■ WORK ITEM ■
The lines to reproduce run from the first one below to the line containing "I think that perhaps", both included. Reproduce them exactly and nothing else.

------ RECORDS TO USE ------

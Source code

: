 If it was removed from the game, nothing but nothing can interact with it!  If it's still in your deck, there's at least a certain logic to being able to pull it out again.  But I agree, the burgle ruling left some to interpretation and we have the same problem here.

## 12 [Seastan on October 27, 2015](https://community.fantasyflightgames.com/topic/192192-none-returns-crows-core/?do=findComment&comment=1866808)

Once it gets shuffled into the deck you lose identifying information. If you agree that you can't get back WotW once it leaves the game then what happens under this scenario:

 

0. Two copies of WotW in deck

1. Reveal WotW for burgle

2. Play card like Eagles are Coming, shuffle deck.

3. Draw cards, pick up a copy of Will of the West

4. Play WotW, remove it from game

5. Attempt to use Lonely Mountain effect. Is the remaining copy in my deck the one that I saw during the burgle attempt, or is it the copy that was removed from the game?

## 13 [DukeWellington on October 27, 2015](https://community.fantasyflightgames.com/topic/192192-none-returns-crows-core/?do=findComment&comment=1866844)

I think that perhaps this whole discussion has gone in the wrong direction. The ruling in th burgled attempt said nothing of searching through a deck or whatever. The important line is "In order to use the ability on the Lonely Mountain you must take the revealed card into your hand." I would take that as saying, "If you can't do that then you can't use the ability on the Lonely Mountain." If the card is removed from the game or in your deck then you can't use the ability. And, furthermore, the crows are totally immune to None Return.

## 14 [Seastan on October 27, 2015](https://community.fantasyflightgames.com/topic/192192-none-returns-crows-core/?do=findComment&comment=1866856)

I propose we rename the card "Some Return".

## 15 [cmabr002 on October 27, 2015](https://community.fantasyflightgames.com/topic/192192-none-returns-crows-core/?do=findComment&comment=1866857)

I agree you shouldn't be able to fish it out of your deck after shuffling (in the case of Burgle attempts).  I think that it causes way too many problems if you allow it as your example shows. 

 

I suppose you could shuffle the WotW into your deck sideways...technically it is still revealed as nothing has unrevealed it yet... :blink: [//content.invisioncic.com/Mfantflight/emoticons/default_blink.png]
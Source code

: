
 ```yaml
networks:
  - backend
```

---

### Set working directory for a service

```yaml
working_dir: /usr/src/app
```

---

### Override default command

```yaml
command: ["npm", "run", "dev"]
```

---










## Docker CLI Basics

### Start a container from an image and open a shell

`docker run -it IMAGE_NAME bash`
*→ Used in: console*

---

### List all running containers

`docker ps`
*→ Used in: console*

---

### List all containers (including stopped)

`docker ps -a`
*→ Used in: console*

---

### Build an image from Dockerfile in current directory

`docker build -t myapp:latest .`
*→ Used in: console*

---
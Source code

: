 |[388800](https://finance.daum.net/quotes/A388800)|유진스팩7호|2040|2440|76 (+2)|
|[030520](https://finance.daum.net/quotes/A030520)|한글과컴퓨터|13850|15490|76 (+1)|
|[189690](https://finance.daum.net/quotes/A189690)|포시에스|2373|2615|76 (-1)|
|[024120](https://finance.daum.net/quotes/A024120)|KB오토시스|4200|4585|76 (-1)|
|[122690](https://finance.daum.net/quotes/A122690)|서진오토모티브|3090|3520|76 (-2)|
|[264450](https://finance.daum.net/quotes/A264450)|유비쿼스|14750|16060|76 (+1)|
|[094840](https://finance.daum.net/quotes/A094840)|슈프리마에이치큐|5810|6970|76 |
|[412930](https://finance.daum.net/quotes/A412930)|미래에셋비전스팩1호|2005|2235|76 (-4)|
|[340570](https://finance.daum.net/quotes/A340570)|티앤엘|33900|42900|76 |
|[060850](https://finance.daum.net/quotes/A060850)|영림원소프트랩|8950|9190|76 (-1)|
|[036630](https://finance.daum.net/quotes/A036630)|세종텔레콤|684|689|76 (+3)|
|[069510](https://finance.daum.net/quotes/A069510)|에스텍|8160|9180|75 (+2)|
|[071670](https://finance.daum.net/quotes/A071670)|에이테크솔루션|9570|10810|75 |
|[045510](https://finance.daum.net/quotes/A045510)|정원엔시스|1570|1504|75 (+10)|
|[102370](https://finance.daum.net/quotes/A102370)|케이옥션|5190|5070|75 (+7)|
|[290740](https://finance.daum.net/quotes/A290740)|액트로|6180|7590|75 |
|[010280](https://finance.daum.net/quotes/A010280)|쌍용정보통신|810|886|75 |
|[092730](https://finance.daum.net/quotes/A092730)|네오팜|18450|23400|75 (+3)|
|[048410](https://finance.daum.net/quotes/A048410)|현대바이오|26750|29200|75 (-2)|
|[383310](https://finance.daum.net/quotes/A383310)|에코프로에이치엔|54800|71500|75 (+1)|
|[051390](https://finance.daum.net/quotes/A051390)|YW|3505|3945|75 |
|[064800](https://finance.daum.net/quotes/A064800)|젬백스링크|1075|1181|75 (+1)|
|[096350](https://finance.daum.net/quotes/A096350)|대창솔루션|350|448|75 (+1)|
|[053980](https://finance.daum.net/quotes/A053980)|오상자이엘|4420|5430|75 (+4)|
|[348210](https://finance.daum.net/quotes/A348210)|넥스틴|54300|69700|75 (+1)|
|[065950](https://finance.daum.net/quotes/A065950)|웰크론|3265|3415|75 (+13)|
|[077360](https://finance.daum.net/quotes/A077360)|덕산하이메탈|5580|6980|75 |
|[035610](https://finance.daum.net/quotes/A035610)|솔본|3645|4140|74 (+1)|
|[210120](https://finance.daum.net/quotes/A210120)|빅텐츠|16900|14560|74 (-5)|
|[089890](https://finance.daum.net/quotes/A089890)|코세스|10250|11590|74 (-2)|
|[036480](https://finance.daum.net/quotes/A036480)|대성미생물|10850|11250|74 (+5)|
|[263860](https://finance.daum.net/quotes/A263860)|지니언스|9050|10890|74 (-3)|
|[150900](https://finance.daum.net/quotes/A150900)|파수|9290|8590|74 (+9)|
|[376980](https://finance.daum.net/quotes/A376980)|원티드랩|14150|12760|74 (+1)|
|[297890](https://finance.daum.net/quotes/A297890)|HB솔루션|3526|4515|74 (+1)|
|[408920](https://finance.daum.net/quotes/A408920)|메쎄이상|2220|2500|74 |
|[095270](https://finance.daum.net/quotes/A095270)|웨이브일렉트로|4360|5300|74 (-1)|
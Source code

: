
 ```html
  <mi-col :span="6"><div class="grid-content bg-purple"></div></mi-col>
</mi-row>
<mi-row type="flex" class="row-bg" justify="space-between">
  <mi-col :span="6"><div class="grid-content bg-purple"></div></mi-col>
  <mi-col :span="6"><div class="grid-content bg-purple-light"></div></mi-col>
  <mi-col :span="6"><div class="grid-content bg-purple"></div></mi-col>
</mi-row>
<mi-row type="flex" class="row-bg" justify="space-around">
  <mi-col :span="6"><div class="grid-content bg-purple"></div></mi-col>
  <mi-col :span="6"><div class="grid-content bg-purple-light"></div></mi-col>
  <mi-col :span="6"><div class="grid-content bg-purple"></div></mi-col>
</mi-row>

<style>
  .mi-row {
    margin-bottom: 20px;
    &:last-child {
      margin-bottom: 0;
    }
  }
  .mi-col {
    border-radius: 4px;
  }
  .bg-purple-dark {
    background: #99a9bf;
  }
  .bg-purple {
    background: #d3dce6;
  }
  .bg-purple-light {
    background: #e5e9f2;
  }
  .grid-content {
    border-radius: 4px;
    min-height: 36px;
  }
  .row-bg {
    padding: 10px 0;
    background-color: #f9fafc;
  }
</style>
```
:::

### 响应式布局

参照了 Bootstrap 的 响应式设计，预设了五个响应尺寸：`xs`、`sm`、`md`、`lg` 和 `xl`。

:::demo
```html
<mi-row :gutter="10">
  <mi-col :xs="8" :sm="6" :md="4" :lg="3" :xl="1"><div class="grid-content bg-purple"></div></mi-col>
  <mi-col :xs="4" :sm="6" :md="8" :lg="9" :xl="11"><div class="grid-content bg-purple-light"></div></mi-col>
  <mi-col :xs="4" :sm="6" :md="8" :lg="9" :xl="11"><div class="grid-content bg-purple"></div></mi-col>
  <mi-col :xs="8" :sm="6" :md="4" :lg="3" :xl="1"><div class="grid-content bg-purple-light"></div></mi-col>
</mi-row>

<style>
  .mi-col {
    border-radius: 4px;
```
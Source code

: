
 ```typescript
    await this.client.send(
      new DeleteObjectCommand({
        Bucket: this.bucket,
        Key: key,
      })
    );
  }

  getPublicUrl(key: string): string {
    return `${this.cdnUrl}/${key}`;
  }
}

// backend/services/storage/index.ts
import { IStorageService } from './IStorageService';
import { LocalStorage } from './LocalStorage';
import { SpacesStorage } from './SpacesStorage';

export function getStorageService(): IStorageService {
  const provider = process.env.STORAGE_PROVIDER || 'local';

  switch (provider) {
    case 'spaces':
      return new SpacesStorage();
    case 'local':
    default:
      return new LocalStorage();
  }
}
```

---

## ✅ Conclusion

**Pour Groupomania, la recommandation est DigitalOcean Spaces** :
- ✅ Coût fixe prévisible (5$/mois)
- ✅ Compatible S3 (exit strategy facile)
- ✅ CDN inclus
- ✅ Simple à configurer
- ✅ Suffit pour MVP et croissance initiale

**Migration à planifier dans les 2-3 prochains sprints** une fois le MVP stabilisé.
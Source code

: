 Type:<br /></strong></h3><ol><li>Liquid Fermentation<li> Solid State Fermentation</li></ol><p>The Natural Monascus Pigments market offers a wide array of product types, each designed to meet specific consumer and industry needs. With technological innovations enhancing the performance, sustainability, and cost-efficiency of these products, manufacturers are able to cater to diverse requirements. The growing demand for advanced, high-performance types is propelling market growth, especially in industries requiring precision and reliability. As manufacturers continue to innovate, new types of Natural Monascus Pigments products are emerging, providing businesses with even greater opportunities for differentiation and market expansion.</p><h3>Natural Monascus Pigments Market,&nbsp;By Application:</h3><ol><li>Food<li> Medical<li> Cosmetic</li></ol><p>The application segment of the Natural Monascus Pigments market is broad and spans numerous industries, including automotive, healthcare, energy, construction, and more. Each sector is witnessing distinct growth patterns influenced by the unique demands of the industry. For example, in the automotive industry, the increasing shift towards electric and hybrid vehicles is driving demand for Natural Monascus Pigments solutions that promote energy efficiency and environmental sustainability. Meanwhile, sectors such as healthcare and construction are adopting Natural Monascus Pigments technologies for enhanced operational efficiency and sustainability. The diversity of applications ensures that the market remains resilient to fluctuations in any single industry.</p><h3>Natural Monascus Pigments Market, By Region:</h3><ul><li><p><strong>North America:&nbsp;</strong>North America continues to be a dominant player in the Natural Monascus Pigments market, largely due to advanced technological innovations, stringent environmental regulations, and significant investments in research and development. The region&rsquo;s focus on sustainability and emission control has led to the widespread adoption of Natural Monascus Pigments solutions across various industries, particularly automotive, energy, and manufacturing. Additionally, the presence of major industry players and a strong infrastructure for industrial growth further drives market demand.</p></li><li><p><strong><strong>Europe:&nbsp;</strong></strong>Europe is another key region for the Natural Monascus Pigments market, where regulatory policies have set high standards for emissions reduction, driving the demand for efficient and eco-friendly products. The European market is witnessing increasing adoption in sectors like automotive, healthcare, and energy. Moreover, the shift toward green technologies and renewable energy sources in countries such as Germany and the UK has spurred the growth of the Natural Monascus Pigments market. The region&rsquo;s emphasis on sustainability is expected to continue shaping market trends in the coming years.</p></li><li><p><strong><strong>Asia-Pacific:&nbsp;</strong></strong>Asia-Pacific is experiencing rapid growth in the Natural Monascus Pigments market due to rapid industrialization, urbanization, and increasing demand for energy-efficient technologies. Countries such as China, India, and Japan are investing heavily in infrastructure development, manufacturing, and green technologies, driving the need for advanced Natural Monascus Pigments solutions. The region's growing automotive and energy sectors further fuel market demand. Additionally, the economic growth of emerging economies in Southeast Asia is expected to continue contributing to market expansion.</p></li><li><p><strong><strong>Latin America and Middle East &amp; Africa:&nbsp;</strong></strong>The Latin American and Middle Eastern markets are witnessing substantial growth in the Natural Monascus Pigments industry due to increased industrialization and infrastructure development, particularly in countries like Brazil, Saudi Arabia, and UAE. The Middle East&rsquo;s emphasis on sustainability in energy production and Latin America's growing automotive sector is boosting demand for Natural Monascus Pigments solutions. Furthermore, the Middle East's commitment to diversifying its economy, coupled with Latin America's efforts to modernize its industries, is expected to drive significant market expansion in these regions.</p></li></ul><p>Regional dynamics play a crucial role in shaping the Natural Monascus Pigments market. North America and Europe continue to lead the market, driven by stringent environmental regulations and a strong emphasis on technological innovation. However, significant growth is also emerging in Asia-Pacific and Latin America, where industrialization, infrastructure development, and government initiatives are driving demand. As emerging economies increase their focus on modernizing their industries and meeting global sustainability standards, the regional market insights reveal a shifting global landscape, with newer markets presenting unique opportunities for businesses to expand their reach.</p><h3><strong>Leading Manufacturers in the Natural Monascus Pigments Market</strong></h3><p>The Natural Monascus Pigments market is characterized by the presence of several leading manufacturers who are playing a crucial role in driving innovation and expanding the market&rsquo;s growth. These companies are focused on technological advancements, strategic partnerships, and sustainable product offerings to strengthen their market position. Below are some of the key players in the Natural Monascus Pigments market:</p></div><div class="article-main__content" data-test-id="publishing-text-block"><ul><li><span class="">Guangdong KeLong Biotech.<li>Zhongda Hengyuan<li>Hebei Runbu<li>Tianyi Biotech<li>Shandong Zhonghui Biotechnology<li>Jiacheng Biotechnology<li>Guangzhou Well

------

■ FINISHED TASK ■
Source code

: If it was removed from the game, nothing but nothing can interact with it!  If it's still in your deck, there's at least a certain logic to being able to pull it out again.  But I agree, the burgle ruling left some to interpretation and we have the same problem here.

## 12 [Seastan on October 27, 2015](https://community.fantasyflightgames.com/topic/192192-none-returns-crows-core/?do=findComment&comment=1866808)

Once it gets shuffled into the deck you lose identifying information. If you agree that you can't get back WotW once it leaves the game then what happens under this scenario:

 

0. Two copies of WotW in deck

1. Reveal WotW for burgle

2. Play card like Eagles are Coming, shuffle deck.

3. Draw cards, pick up a copy of Will of the West

4. Play WotW, remove it from game

5. Attempt to use Lonely Mountain effect. Is the remaining copy in my deck the one that I saw during the burgle attempt, or is it the copy that was removed from the game?

## 13 [DukeWellington on October 27, 2015](https://community.fantasyflightgames.com/topic/192192-none-returns-crows-core/?do=findComment&comment=1866844)

I think that perhaps this whole discussion has gone in the wrong direction. The ruling in th burgled attempt said nothing of searching through a deck or whatever. The important line is "In order to use the ability on the Lonely Mountain you must take the revealed card into your hand." I would take that as saying, "If you can't do that then you can't use the ability on the Lonely Mountain." If the card is removed from the game or in your deck then you can't use the ability. And, furthermore, the crows are totally immune to None Return.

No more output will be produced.